## Task statement
Every line of the data below needs to be reproduced exactly.

## Records for the task
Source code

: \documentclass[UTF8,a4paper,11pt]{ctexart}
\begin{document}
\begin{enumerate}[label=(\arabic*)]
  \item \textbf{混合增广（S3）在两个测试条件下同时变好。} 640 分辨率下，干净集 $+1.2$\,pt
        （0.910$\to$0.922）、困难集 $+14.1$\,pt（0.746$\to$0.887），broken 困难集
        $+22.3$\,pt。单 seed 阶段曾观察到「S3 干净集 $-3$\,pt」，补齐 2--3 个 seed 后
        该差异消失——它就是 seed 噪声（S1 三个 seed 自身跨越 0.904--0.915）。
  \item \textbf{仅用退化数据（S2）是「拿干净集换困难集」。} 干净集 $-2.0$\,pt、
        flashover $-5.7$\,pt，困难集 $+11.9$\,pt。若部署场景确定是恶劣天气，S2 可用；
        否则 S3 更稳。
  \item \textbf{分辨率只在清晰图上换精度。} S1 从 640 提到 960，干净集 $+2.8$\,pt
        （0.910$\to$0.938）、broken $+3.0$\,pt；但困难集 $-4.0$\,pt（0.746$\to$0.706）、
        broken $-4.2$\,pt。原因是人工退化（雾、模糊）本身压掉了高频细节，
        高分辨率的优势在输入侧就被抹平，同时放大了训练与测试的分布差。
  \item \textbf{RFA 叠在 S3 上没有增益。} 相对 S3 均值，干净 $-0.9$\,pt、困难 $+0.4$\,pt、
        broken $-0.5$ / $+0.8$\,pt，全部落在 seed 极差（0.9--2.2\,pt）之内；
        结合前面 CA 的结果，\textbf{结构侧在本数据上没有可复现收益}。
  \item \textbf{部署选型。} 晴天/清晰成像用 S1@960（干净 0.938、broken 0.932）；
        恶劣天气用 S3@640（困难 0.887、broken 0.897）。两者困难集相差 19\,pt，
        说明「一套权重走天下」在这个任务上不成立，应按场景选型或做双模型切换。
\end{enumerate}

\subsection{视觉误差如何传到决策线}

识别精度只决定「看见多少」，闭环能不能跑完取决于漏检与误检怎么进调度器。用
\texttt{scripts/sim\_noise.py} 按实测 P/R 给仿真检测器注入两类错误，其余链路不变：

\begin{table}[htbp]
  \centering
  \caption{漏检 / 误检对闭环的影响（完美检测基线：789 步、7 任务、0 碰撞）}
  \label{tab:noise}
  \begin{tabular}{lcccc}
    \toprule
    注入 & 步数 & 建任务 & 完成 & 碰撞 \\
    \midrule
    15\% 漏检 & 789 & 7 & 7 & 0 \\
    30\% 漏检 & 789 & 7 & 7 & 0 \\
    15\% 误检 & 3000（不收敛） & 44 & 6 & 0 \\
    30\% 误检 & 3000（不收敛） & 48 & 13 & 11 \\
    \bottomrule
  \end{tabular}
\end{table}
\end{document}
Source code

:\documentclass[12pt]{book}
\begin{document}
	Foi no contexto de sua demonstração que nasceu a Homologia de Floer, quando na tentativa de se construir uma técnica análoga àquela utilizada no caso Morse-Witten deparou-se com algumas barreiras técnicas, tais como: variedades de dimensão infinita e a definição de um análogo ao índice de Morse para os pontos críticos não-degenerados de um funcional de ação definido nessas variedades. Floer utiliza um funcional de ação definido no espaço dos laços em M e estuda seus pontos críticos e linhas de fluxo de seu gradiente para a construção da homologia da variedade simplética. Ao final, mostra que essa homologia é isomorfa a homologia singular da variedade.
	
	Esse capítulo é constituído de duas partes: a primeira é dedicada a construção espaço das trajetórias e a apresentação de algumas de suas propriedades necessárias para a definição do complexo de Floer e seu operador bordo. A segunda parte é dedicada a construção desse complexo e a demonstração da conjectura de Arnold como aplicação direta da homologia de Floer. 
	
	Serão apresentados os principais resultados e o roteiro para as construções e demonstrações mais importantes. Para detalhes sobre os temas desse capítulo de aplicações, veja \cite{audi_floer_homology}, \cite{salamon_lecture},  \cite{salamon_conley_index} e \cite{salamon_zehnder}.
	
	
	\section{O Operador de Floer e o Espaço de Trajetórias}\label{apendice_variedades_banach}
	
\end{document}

## Exercise answer
Source code

: \documentclass[UTF8,a4paper,11pt]{ctexart}
\begin{document}
\begin{enumerate}[label=(\arabic*)]
  \item \textbf{混合增广（S3）在两个测试条件下同时变好。} 640 分辨率下，干净集 $+1.2$\,pt
        （0.910$\to$0.922）、困难集 $+14.1$\,pt（0.746$\to$0.887），broken 困难集
        $+22.3$\,pt。单 seed 阶段曾观察到「S3 干净集 $-3$\,pt」，补齐 2--3 个 seed 后
        该差异消失——它就是 seed 噪声（S1 三个 seed 自身跨越 0.904--0.915）。
  \item \textbf{仅用退化数据（S2）是「拿干净集换困难集」。} 干净集 $-2.0$\,pt、
        flashover $-5.7$\,pt，困难集 $+11.9$\,pt。若部署场景确定是恶劣天气，S2 可用；
        否则 S3 更稳。
  \item \textbf{分辨率只在清晰图上换精度。} S1 从 640 提到 960，干净集 $+2.8$\,pt
        （0.910$\to$0.938）、broken $+3.0$\,pt；但困难集 $-4.0$\,pt（0.746$\to$0.706）、
        broken $-4.2$\,pt。原因是人工退化（雾、模糊）本身压掉了高频细节，
        高分辨率的优势在输入侧就被抹平，同时放大了训练与测试的分布差。
  \item \textbf{RFA 叠在 S3 上没有增益。} 相对 S3 均值，干净 $-0.9$\,pt、困难 $+0.4$\,pt、
        broken $-0.5$ / $+0.8$\,pt，全部落在 seed 极差（0.9--2.2\,pt）之内；
        结合前面 CA 的结果，\textbf{结构侧在本数据上没有可复现收益}。
  \item \textbf{部署选型。} 晴天/清晰成像用 S1@960（干净 0.938、broken 0.932）；
        恶劣天气用 S3@640（困难 0.887、broken 0.897）。两者困难集相差 19\,pt，
        说明「一套权重走天下」在这个任务上不成立，应按场景选型或做双模型切换。
\end{enumerate}

\subsection{视觉误差如何传到决策线}

识别精度只决定「看见多少」，闭环能不能跑完取决于漏检与误检怎么进调度器。用
\texttt{scripts/sim\_noise.py} 按实测 P/R 给仿真检测器注入两类错误，其余链路不变：

\begin{table}[htbp]
  \centering
  \caption{漏检 / 误检对闭环的影响（完美检测基线：789 步、7 任务、0 碰撞）}
  \label{tab:noise}
  \begin{tabular}{lcccc}
    \toprule
    注入 & 步数 & 建任务 & 完成 & 碰撞 \\
    \midrule
    15\% 漏检 & 789 & 7 & 7 & 0 \\
    30\% 漏检 & 789 & 7 & 7 & 0 \\
    15\% 误检 & 3000（不收敛） & 44 & 6 & 0 \\
    30\% 误检 & 3000（不收敛） & 48 & 13 & 11 \\
    \bottomrule
  \end{tabular}
\end{table}
\end{document}
Source code

:\documentclass[12pt]{book}
\begin{document}
	Foi no contexto de sua demonstração que nasceu a Homologia de Floer, quando na tentativa de se construir uma técnica análoga àquela utilizada no caso Morse-Witten deparou-se com algumas barreiras técnicas, tais como: variedades de dimensão infinita e a definição de um análogo ao índice de Morse para os pontos críticos não-degenerados de um funcional de ação definido nessas variedades. Floer utiliza um funcional de ação definido no espaço dos laços em M e estuda seus pontos críticos e linhas de fluxo de seu gradiente para a construção da homologia da variedade simplética. Ao final, mostra que essa homologia é isomorfa a homologia singular da variedade.
	
	Esse capítulo é constituído de duas partes: a primeira é dedicada a construção espaço das trajetórias e a apresentação de algumas de suas propriedades necessárias para a definição do complexo de Floer e seu operador bordo. A segunda parte é dedicada a construção desse complexo e a demonstração da conjectura de Arnold como aplicação direta da homologia de Floer. 
	
	Serão apresentados os principais resultados e o roteiro para as construções e demonstrações mais importantes. Para detalhes sobre os temas desse capítulo de aplicações, veja \cite{audi_floer_homology}, \cite{salamon_lecture},  \cite{salamon_conley_index} e \cite{salamon_zehnder}.
	
	
	\section{O Operador de Floer e o Espaço de Trajetórias}\label{apendice_variedades_banach}
	
\end{document}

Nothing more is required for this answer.